» EXERCISE AIM
Transcribe exactly everything in the data below from the line containing "isupper | https://public.01-edu.org/subjects/isupper.en" down to the line containing "sortwordarr | https://public.01-edu.org/subjects/sortwordarr.en", both lines included and nothing further.

· · · · ·

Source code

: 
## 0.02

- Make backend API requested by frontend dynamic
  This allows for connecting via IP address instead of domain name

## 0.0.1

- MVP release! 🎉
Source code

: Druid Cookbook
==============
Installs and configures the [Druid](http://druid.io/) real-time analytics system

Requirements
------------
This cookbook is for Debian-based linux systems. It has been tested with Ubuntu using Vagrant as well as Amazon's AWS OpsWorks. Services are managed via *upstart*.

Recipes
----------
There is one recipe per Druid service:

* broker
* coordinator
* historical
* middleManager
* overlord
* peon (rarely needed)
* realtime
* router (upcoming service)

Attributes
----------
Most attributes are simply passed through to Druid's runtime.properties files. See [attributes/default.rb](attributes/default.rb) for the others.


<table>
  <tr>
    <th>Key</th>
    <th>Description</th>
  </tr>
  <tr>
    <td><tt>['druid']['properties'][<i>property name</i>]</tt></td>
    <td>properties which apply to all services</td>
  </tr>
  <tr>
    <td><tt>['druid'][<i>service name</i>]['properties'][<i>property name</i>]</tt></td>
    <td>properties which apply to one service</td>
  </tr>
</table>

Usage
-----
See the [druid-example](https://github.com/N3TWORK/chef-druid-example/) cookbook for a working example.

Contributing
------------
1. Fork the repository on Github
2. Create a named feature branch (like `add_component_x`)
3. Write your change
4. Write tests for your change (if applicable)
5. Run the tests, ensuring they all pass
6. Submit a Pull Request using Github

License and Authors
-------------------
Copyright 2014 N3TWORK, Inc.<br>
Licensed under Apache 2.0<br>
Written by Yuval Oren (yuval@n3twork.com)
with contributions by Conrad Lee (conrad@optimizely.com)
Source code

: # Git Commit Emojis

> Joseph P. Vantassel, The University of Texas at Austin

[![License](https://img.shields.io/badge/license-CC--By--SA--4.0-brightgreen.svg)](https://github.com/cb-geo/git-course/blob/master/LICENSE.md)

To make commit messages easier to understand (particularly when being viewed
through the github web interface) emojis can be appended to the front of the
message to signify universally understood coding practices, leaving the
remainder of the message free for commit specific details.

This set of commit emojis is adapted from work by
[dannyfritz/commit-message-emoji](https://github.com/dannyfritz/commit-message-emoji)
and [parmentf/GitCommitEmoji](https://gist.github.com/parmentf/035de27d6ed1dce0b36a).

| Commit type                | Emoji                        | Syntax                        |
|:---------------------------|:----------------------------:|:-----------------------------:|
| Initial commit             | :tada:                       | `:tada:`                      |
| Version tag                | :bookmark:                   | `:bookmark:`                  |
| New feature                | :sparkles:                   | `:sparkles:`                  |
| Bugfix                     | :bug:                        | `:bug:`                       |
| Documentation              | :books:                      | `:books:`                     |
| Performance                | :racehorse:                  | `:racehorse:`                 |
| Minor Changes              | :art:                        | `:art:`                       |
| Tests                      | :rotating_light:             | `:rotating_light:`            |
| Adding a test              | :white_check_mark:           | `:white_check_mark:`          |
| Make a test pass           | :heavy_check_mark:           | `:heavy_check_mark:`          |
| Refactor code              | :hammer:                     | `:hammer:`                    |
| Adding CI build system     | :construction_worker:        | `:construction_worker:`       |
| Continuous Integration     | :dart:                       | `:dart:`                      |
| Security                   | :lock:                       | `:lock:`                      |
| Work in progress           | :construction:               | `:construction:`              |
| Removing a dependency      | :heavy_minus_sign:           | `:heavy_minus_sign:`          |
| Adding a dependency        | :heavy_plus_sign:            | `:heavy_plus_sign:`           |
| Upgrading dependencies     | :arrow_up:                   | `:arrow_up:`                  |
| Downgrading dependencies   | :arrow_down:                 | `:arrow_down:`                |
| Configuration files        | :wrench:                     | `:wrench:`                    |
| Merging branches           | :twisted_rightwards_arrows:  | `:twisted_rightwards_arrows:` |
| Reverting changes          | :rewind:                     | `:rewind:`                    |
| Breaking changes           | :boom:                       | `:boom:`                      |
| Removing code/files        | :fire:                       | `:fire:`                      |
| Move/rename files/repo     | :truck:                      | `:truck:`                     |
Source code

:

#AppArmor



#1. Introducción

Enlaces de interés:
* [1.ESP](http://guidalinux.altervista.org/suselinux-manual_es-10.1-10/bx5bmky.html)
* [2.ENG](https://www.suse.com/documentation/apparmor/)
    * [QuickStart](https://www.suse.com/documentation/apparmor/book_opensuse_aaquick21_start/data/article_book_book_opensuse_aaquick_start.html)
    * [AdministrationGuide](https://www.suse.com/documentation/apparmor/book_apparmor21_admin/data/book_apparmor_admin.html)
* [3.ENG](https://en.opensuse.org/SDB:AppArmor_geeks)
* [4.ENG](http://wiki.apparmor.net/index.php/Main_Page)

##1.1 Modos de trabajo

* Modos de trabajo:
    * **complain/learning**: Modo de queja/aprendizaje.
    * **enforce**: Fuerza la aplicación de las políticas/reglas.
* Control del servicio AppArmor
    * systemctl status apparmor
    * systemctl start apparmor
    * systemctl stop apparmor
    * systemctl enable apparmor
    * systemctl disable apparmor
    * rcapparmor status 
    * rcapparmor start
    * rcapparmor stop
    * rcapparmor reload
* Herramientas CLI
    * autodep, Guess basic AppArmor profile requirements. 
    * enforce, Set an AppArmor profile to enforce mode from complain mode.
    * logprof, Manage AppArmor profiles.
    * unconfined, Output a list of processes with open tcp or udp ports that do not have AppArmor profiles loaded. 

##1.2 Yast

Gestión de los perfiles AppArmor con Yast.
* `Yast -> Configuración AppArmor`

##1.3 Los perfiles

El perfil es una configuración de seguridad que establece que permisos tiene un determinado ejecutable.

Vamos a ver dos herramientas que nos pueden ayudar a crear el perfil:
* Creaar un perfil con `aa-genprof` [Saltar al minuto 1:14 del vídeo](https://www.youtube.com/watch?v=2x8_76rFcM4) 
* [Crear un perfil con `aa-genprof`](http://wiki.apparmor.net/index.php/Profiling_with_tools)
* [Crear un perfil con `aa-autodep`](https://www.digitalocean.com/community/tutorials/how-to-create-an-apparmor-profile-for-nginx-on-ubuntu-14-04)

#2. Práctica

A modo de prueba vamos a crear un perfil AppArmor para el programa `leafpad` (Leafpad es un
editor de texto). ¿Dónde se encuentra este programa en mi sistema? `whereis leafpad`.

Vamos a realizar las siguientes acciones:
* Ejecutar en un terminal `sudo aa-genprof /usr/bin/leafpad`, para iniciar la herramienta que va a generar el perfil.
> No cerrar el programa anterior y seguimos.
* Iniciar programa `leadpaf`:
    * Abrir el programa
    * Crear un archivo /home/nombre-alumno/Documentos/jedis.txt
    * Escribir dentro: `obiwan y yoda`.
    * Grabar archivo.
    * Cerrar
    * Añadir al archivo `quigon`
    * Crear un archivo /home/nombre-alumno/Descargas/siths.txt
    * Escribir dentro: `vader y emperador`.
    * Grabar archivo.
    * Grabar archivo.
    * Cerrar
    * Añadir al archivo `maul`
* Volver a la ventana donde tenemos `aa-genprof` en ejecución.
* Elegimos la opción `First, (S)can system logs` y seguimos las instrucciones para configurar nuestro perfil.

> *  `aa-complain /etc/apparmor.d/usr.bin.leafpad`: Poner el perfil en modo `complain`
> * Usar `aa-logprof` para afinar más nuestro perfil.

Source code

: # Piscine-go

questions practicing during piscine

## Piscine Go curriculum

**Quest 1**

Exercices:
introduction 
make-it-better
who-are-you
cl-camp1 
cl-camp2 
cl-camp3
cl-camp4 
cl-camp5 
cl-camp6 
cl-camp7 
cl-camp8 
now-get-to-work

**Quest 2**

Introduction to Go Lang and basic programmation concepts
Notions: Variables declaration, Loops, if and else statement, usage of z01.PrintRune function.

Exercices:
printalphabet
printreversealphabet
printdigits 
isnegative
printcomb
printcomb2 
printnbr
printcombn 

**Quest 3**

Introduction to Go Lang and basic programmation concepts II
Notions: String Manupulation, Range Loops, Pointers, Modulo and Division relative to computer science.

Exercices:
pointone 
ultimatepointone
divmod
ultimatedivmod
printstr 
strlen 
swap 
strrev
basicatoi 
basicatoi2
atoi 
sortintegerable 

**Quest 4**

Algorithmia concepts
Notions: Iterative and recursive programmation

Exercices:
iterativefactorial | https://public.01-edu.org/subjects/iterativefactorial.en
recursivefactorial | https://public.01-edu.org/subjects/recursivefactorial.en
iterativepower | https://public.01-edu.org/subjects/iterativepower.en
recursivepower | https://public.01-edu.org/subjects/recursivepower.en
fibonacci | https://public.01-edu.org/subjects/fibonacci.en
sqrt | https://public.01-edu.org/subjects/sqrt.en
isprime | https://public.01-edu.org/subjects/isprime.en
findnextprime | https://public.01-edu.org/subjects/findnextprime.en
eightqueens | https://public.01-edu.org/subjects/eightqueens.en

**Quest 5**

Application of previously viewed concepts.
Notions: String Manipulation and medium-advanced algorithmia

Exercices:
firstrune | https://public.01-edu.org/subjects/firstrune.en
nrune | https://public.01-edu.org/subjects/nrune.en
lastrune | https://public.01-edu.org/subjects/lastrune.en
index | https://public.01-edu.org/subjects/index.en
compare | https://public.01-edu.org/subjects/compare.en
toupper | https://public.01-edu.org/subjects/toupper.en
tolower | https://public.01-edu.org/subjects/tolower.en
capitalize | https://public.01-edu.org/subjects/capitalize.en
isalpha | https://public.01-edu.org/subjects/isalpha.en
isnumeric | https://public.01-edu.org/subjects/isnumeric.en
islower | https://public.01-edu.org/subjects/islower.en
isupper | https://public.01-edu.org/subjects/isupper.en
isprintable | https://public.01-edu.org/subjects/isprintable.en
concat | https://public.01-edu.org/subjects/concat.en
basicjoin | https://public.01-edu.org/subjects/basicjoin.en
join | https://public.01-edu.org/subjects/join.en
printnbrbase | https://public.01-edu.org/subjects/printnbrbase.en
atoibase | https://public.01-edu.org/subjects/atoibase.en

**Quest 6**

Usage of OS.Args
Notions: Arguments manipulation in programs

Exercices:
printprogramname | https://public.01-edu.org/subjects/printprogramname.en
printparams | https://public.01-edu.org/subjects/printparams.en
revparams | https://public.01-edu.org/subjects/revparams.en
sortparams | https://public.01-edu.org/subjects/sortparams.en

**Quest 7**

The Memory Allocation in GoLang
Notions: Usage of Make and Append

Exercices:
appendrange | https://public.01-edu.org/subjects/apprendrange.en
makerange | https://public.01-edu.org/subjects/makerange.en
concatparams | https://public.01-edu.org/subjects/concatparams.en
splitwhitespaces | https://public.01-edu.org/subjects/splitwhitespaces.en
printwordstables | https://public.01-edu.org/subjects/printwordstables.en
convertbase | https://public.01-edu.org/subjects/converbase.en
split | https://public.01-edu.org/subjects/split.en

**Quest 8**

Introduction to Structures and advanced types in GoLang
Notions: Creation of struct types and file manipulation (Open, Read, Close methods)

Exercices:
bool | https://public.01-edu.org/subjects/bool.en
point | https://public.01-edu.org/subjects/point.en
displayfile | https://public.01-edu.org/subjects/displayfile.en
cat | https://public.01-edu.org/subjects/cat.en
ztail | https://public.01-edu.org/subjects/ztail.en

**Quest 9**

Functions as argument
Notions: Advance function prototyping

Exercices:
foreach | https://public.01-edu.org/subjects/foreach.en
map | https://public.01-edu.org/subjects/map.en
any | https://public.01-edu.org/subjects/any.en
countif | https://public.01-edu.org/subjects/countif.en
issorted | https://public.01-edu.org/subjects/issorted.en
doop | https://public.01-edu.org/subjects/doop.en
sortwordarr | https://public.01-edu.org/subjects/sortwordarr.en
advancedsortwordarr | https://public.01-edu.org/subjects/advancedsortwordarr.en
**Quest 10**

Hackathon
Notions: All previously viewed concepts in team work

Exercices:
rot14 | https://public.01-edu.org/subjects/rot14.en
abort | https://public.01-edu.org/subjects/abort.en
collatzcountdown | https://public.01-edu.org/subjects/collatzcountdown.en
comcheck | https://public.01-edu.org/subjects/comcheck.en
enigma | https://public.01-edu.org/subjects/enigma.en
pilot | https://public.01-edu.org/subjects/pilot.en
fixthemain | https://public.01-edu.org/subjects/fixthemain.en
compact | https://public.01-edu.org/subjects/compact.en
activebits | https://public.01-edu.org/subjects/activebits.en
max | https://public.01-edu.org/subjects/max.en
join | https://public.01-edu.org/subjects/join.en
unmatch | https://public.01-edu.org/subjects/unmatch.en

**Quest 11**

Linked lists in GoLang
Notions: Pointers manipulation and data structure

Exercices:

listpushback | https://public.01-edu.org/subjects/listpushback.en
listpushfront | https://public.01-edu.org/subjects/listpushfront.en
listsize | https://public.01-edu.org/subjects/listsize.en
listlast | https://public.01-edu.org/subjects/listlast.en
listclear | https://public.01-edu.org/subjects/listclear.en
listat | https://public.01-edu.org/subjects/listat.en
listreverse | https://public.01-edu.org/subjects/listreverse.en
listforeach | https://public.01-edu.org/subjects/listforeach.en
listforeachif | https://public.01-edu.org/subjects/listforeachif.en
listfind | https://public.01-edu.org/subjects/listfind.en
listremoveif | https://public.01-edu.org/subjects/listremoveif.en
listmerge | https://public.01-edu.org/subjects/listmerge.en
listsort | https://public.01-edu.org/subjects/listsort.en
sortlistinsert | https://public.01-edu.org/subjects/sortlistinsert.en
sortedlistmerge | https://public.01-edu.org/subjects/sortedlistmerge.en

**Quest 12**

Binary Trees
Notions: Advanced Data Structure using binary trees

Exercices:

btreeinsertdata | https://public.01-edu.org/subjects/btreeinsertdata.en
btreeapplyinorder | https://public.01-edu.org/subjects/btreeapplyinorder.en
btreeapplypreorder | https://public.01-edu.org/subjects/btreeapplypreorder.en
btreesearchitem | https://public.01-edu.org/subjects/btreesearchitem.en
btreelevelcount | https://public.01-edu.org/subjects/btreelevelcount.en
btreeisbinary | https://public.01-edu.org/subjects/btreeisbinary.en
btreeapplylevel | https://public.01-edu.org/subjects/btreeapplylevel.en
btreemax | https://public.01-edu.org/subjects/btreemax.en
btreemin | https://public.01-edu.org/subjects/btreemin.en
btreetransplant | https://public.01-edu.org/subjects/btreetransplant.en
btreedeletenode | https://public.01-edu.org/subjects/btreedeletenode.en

· · · · ·

» WRITTEN SOLUTION
isupper | https://public.01-edu.org/subjects/isupper.en
isprintable | https://public.01-edu.org/subjects/isprintable.en
concat | https://public.01-edu.org/subjects/concat.en
basicjoin | https://public.01-edu.org/subjects/basicjoin.en
join | https://public.01-edu.org/subjects/join.en
printnbrbase | https://public.01-edu.org/subjects/printnbrbase.en
atoibase | https://public.01-edu.org/subjects/atoibase.en

**Quest 6**

Usage of OS.Args
Notions: Arguments manipulation in programs

Exercices:
printprogramname | https://public.01-edu.org/subjects/printprogramname.en
printparams | https://public.01-edu.org/subjects/printparams.en
revparams | https://public.01-edu.org/subjects/revparams.en
sortparams | https://public.01-edu.org/subjects/sortparams.en

**Quest 7**

The Memory Allocation in GoLang
Notions: Usage of Make and Append

Exercices:
appendrange | https://public.01-edu.org/subjects/apprendrange.en
makerange | https://public.01-edu.org/subjects/makerange.en
concatparams | https://public.01-edu.org/subjects/concatparams.en
splitwhitespaces | https://public.01-edu.org/subjects/splitwhitespaces.en
printwordstables | https://public.01-edu.org/subjects/printwordstables.en
convertbase | https://public.01-edu.org/subjects/converbase.en
split | https://public.01-edu.org/subjects/split.en

**Quest 8**

Introduction to Structures and advanced types in GoLang
Notions: Creation of struct types and file manipulation (Open, Read, Close methods)

Exercices:
bool | https://public.01-edu.org/subjects/bool.en
point | https://public.01-edu.org/subjects/point.en
displayfile | https://public.01-edu.org/subjects/displayfile.en
cat | https://public.01-edu.org/subjects/cat.en
ztail | https://public.01-edu.org/subjects/ztail.en

**Quest 9**

Functions as argument
Notions: Advance function prototyping

Exercices:
foreach | https://public.01-edu.org/subjects/foreach.en
map | https://public.01-edu.org/subjects/map.en
any | https://public.01-edu.org/subjects/any.en
countif | https://public.01-edu.org/subjects/countif.en
issorted | https://public.01-edu.org/subjects/issorted.en
doop | https://public.01-edu.org/subjects/doop.en
sortwordarr | https://public.01-edu.org/subjects/sortwordarr.en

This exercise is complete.